第12話 お嬢様、これは暗殺者手品でございます。

「わかったんなら、他のティーセットを使って、他の超一流な執事に、美味い茶でも淹れてもらえよ」


 灰色の短髪に銀のラウンドピアスをした、異端執事デセオ・バーリッシュは、話を切り上げるように、吐き捨てると、主であるピノ・アリーレンに向き直った。


 すると、またしてもタイミング悪く、


「デセオさーん!」


 黒い燕尾服を着た、デセオより少し若めの、外ハネな明るい茶色髪の執事が涙目で駆け込んできた。


「お嬢様と出ていくって本当ですかー!?」


 そして、鼻水を啜りながら、デセオにしがみついた。


「ああ」


「そんなー! まだまだ教えてほしいことがあるんだからっ、行かないでくださいよー!」


 デセオを慕う活発な人懐っこい可愛い後輩、と思いきや、


「はっ、よく言うな」


 デセオは鼻で笑った。


「陰で俺のことをボロクソ言っていたの知ってんだぜ?」


「え……?」



『何であんなクソ貧民が筆頭執事になんだよ! 体から汚臭がするような街の出身だぞ! 人間のゴミが! しかも! お嬢様の専属執事! あー、まぁ、専属執事は別にいいな、あんなデブ』



「って、言っていたよなー?」


「あー、そんなことー、言いましたかねー?」


 後輩と見られる執事は、外方を向きばつが悪い顔をした。


「悪かったなー、汚臭がするゴミが筆頭執事になっちまってよー」


 デセオは髪をかきあげながら、ニヤリとわざとらしく笑った。

 それを見て、後輩と思われる執事は慌てて苦笑した。


「や、やですよー、ちょっとそん時ストレスが溜まっていただけですってー」


「ま、そういうことにしていてやるよ。それに汚臭がするゴミ貧民ってのも、事実だ、そこについてはどうこう言わねぇ、が。お嬢様がデブ、だとぉ!?」


 デセオは目をかっと開いて後輩らしき執事を睨んだ。


「はっ、ここに仕えれば、みんなカスルに染まるんだなぁ。あいつがお嬢様をデブと言えばデブ、醜いと言えば醜い。まぁ、雇い主に従うっつーのは、筆頭執事としてはいいのかもなぁ! だが」


 デセオは頭から手を離すと、穏やかな顔になった。自動スイッチがオンになったのであろう。

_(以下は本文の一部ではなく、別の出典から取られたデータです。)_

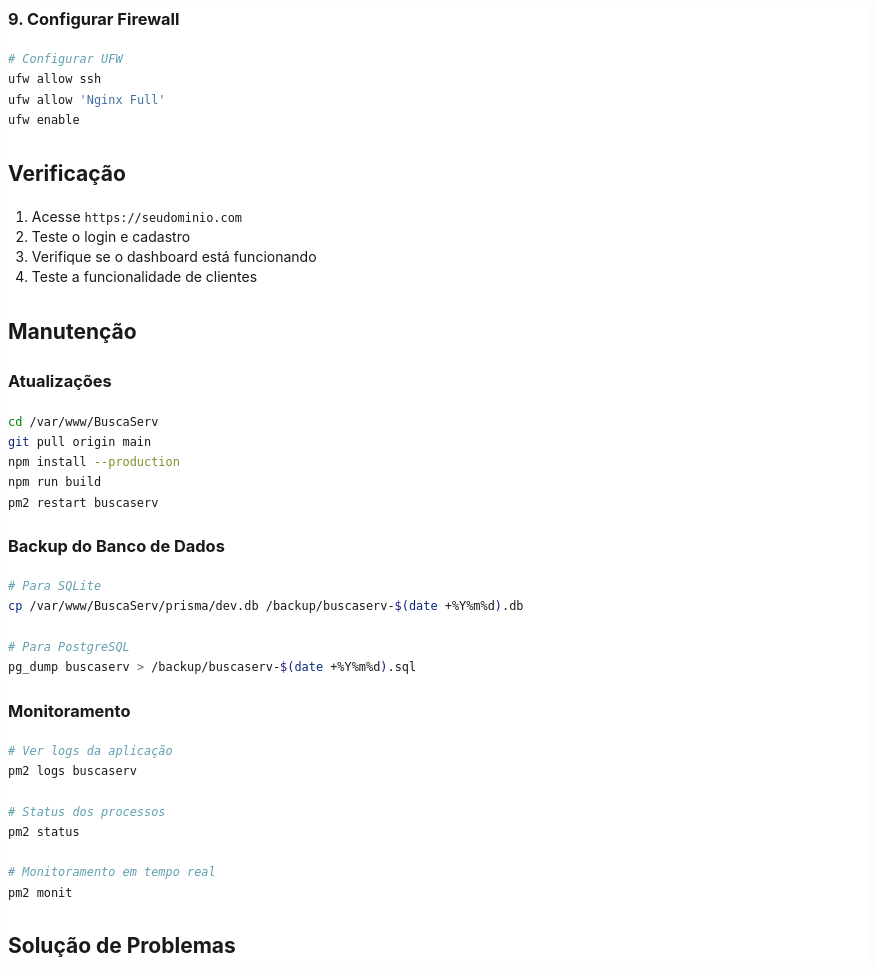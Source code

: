 ### 9. Configurar Firewall

```bash
# Configurar UFW
ufw allow ssh
ufw allow 'Nginx Full'
ufw enable
```

## Verificação

1. Acesse `https://seudominio.com`
2. Teste o login e cadastro
3. Verifique se o dashboard está funcionando
4. Teste a funcionalidade de clientes

## Manutenção

### Atualizações

```bash
cd /var/www/BuscaServ
git pull origin main
npm install --production
npm run build
pm2 restart buscaserv
```

### Backup do Banco de Dados

```bash
# Para SQLite
cp /var/www/BuscaServ/prisma/dev.db /backup/buscaserv-$(date +%Y%m%d).db

# Para PostgreSQL
pg_dump buscaserv > /backup/buscaserv-$(date +%Y%m%d).sql
```

### Monitoramento

```bash
# Ver logs da aplicação
pm2 logs buscaserv

# Status dos processos
pm2 status

# Monitoramento em tempo real
pm2 monit
```

## Solução de Problemas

「残念でございましたね、色々と我慢してお嬢様にお仕えしてきたのに、わたくしが首席で卒業したばかりに、そう、首席で卒業したばかりに、全てが台無し。心中お察し致します」


 デセオは悲しげに眉を下げた。


 この世界の執事専門学校、首席卒業者の特権は実は二つある。


 一つが、仕える家を選べること、そして、もう一つが、仕える家が決まれば、自動的に筆頭執事になれること。


 どんな出生であれ、これは雇い主は拒めない。そして、その家に長年仕え、もうすぐ筆頭執事になるという優秀な執事がいてもしかり。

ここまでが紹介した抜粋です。